WLFW
- Johnston, South Carolina; United States;
- Broadcast area: Augusta, Georgia
- Frequency: 92.7 MHz
- Branding: The Life 92.7

Programming
- Format: Southern gospel

Ownership
- Owner: The Power Foundation

History
- First air date: August 26, 1985
- Former call signs: WTQY (9/1984-10/1984, CP); WKSX-FM (1984–2020);

Technical information
- Licensing authority: FCC
- Facility ID: 18656
- Class: A
- ERP: 1,800 watts
- HAAT: 176 meters (577 ft)

Links
- Public license information: Public file; LMS;
- Webcast: Listen live
- Website: thelife927.com

= WLFW =

WLFW is a southern gospel-formatted radio station located in Johnston, South Carolina, and is part of the Augusta, Georgia, radio market (mostly on the South Carolina side of the Savannah River). The station is licensed by the Federal Communications Commission (FCC) to broadcast at 92.7 FM with an effective radiated power (ERP) of 1.8 kW.

==History==
WLFW signed on August 26, 1985, as WKSX-FM, the FM to WJES (1190 AM), simulcasting full-time. Both stations had a mostly satellite-fed adult contemporary format, with local high school sports. For a time in the late 1980s/early 1990s, the station would feature album rock at night, but was gone by the fall of 1991, replaced with oldies. The station segued into oldies full-time by 1992 as "Oldies 92.7".

In 1996, WKSX-FM was paired with 92.1 WJRQ in Saluda, South Carolina.
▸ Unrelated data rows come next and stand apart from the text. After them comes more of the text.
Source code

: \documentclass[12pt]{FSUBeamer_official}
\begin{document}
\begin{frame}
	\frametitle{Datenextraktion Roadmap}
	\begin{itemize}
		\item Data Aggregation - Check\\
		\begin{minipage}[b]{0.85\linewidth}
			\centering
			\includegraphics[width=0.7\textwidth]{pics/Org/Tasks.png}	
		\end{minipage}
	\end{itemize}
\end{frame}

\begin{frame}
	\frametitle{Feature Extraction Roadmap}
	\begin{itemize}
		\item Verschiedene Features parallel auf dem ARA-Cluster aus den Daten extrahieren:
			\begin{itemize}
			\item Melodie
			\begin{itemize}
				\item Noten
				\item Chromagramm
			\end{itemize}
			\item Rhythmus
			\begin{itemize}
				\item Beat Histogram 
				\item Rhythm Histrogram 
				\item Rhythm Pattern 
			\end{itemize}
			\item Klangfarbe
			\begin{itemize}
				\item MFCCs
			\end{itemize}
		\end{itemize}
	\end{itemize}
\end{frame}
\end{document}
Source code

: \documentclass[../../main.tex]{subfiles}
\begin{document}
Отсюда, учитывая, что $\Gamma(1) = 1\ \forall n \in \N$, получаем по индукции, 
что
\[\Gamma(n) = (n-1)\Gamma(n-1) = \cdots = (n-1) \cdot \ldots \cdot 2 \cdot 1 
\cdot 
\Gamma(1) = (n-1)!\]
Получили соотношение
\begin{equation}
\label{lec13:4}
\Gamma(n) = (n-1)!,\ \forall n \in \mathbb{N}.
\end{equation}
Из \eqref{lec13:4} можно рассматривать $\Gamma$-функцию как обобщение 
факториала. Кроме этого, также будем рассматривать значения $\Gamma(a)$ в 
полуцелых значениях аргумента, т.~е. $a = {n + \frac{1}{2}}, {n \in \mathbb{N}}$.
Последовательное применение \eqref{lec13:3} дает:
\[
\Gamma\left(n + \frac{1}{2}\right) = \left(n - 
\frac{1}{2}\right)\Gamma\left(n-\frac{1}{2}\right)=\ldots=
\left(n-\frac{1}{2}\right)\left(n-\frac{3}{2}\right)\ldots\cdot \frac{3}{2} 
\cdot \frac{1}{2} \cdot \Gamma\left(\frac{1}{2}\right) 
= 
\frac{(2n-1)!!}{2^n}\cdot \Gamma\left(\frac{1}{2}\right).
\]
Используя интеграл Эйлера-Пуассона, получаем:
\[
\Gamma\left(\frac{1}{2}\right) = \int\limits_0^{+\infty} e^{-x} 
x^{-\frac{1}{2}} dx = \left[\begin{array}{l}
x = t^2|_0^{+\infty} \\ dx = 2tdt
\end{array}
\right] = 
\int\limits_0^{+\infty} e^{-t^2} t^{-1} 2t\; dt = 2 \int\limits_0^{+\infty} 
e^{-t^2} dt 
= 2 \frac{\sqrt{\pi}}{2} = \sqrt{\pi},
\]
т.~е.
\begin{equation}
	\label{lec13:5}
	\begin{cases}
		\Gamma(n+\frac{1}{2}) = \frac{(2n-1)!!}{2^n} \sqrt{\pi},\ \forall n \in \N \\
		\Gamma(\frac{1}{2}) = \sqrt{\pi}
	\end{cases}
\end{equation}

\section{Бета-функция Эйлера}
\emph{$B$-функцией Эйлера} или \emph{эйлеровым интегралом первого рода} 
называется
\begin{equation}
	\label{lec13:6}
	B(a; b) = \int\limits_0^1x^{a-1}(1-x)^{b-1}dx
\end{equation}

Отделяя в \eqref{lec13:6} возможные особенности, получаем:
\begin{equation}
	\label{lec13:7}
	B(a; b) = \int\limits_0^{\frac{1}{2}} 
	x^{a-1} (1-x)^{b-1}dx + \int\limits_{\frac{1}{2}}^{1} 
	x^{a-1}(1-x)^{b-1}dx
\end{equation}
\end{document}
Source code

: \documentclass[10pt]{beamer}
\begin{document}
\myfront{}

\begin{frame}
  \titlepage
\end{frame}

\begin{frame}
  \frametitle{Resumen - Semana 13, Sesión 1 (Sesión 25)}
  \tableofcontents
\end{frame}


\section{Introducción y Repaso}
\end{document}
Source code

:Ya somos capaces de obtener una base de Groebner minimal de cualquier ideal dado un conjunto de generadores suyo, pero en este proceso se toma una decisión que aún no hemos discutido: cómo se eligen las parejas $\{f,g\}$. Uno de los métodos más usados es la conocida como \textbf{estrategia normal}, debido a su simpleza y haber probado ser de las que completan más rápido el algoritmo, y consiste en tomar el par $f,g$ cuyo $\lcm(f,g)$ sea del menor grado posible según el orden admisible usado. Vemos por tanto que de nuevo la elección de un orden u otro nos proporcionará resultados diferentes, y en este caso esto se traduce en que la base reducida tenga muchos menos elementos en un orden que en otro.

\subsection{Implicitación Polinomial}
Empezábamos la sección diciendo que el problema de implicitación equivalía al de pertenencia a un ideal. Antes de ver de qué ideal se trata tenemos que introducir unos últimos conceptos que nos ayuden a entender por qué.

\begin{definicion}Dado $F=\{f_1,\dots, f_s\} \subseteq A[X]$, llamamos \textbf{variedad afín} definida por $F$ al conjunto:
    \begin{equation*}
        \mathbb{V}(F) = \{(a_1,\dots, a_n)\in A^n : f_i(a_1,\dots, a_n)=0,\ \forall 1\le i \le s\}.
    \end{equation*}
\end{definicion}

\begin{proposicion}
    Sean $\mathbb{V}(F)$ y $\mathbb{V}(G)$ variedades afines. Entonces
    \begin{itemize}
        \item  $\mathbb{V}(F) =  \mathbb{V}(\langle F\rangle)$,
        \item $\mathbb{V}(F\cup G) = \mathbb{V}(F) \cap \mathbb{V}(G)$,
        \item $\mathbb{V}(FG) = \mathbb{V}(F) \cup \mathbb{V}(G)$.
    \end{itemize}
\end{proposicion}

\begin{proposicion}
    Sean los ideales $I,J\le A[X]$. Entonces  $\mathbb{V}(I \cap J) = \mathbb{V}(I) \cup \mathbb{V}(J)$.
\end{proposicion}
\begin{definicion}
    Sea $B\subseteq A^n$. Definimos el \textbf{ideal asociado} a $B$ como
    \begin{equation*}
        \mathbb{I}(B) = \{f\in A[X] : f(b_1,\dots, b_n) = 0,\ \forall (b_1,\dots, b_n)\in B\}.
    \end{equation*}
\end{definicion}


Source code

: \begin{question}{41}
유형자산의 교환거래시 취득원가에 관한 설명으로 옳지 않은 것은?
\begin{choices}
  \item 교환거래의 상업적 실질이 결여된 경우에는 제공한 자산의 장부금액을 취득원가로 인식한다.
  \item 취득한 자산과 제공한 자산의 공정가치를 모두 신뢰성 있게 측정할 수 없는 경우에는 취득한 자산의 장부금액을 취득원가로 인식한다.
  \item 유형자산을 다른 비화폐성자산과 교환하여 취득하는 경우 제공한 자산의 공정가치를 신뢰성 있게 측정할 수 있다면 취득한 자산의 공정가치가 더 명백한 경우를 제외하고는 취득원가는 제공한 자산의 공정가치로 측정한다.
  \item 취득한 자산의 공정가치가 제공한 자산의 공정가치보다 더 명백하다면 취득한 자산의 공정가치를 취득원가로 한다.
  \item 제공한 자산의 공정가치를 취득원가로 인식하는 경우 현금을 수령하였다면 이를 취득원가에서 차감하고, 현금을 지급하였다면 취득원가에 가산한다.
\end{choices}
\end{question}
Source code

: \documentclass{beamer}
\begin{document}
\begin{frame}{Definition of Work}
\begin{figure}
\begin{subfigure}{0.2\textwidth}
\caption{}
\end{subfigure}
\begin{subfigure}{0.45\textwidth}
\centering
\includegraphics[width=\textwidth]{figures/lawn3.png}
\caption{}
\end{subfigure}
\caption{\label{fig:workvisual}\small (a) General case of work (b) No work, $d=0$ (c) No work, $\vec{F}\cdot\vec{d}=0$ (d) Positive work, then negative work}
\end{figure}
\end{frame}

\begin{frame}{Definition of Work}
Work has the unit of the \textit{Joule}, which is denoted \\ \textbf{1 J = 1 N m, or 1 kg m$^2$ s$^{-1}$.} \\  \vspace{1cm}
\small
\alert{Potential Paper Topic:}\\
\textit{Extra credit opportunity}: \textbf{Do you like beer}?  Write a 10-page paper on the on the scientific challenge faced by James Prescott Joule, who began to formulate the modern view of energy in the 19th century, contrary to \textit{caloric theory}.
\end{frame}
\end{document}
WJRQ became WJES-FM and both stations became "The Twins", still with an oldies format. This lasted until 2004, when WJES-FM was sold and moved to Irmo, South Carolina, becoming WWNU. After the sale, WKSX-FM continued with the oldies format and featured Carolina beach music programming on the weekends. The station's news and sports programming included NBC News Radio, South Carolina Radio Network and USC Gamecocks athletics.

The station was owned by Michaelsen Communications LLC until it was sold effective October 8, 2020, to the Power Foundation, owner of The Life FM network, which changed the format to southern gospel. Power Foundation paid $180,000 to acquire WKSX-FM. The station changed its call sign on October 9 to WLFW.